Hydrate protection of gas condensate production can be achieved by injection of monoethylene glycol (MEG) thermodynamic hydrate inhibitor. After mixing with produced fluids, the MEG is recovered and reused by regeneration to reduce the water content, and/or reclamation to reduce highly soluble monovalent salts. These systems come in a variety of configurations and may also include a pre-treatment stage whereby divalent cations in the produced MEG containing fluids are reduced. Regeneration units may operate up to 160°C and reclamation units up to 135°C. The process is cyclical as the recovered MEG is pumped back to the producing wells for hydrate inhibition.

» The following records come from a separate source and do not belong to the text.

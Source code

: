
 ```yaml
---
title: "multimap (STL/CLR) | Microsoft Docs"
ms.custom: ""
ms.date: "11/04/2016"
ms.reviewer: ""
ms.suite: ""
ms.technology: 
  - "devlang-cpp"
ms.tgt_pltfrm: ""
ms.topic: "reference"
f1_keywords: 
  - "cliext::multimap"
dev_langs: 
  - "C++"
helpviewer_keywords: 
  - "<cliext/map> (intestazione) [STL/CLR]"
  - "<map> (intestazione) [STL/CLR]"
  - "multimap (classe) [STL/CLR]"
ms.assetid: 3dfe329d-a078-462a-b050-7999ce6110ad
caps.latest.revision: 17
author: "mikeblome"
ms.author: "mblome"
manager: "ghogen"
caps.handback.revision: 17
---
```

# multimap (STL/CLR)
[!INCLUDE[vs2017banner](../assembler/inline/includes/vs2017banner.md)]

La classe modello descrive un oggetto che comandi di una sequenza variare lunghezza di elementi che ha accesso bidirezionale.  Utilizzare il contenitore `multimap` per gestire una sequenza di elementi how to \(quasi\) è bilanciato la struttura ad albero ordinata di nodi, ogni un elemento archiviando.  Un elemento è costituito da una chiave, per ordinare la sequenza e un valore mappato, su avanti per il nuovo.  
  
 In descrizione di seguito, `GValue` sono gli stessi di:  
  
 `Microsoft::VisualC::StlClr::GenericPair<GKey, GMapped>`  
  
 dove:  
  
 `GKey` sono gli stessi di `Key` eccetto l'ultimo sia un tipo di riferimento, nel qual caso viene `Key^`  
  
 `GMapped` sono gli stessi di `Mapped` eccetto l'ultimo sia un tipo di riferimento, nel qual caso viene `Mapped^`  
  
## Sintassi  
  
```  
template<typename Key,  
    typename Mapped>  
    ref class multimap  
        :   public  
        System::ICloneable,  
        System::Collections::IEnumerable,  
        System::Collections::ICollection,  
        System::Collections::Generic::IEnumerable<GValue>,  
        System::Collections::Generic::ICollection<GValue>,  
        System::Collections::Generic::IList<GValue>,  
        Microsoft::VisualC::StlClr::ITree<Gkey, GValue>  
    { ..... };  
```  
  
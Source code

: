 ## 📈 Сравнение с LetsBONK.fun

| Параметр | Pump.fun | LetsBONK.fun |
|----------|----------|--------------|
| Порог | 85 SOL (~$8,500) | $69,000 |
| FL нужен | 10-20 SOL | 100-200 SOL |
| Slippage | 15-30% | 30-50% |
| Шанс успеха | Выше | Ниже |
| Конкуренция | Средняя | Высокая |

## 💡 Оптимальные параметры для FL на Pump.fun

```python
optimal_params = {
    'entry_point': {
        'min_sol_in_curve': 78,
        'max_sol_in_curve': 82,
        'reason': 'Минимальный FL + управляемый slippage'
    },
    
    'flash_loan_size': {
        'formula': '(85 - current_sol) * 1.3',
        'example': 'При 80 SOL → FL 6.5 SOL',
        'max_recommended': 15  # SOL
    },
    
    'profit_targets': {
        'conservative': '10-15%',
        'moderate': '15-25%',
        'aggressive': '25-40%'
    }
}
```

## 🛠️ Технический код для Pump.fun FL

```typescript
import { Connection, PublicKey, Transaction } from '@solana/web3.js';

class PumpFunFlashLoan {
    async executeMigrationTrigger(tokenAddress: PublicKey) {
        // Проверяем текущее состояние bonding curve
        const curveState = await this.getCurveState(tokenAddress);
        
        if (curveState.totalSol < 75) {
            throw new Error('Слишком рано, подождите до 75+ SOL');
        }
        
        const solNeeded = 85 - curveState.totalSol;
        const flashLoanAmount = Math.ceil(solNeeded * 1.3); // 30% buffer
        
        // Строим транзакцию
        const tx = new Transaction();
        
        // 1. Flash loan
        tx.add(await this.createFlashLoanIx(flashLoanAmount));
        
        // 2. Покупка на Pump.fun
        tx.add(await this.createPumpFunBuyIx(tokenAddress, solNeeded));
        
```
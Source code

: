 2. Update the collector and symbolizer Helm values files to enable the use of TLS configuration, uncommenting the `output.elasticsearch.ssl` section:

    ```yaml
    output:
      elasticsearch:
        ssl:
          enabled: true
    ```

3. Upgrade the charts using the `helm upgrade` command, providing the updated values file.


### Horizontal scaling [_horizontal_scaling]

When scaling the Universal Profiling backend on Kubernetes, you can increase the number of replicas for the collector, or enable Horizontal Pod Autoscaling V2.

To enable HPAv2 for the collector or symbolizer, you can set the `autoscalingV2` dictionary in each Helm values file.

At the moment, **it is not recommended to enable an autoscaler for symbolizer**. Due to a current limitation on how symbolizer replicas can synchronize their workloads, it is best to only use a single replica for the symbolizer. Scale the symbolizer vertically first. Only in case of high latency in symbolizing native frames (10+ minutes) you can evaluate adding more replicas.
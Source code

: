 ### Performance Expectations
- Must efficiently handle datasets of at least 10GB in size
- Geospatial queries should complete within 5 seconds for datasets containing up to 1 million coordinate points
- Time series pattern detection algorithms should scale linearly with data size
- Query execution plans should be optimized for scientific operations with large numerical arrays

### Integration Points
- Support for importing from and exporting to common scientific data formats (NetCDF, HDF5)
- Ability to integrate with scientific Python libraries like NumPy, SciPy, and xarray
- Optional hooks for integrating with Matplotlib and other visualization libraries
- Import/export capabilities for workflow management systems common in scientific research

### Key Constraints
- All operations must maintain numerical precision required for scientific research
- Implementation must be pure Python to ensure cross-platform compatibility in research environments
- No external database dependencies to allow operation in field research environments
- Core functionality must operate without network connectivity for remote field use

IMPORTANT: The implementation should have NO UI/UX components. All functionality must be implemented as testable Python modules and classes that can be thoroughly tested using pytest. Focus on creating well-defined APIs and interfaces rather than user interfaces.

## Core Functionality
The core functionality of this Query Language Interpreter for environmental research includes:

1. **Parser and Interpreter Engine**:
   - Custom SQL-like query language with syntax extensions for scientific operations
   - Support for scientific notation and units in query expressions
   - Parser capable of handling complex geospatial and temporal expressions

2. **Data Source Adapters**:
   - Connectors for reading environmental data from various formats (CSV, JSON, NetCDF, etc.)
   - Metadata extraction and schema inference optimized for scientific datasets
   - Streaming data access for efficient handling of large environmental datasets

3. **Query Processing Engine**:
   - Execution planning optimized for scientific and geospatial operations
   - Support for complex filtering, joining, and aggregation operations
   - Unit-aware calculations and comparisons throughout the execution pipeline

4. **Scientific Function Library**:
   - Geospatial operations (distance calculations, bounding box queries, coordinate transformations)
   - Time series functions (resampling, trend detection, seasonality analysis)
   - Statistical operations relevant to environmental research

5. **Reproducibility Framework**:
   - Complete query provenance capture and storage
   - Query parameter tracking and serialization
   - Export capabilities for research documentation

As with any production system, chemical additives are injected to aid corrosion inhibition, scale inhibition, demulsification, wax inhibition, foaming, water clarification and so on. These chemical additives may be injected upstream or within a MEG recovery process and as such their components are present under severe cyclical regeneration and reclamation processing conditions. The components within these chemical additives may build-up in the MEG and cause fouling, alternatively referred to as gunk. Gunk may cause operational issues that cannot be easily remediated by normal clean in place operations. Hence, prior to the introduction of a new chemical additive in the field a laboratory gunking assessment needs to be conducted.
In this paper, two methods to assess chemical additive gunking are described along with the results of testing. The first method is a mud bomb test where MEG fluids containing chemical additives are placed in pressurized vessels at regeneration system temperature under pressure for 24 hours. Results are then assessed by visual observation, turbidity, total suspended solids, and oil in water measurement. This method proved to be a quick method to rapidly screen various fluid compositions and chemical additives. The second method is a rotary evaporator – reflux test to simulate regeneration and reclamation conditions. This is a more intensive technique that should be conducted as a confirmation test whenever a new chemical additive is introduced into a process. Again, results were assessed by visual observation, turbidity, total suspended solids, and oil in water measurement. Finally, a novel dispersion test is described which proved valuable to further qualitatively assess if a chemical additive gunked.
Most chemical additives tested in our laboratory by both methods tend not to gunk. However, a cationic acrylamide copolymer chemical additive that was being assessed to aid divalent cation solid agglomeration did gunk. This test as well as being a valuable reference to future chemical additive gunking assessments also showed how visual observation is the best indicator of chemical additive gunking.
The laboratory gunking assessment methodologies and results presented here is how the authors establish if a chemical additive is likely to gunk in a particular gas condensate production process with a MEG system. There are other methods used in the industry, but a lack of published literature is available. We hope that this paper will invoke others to publish how they assess chemical additive gunking with the aim to eventually have a standard practice established within the oil and gas industry.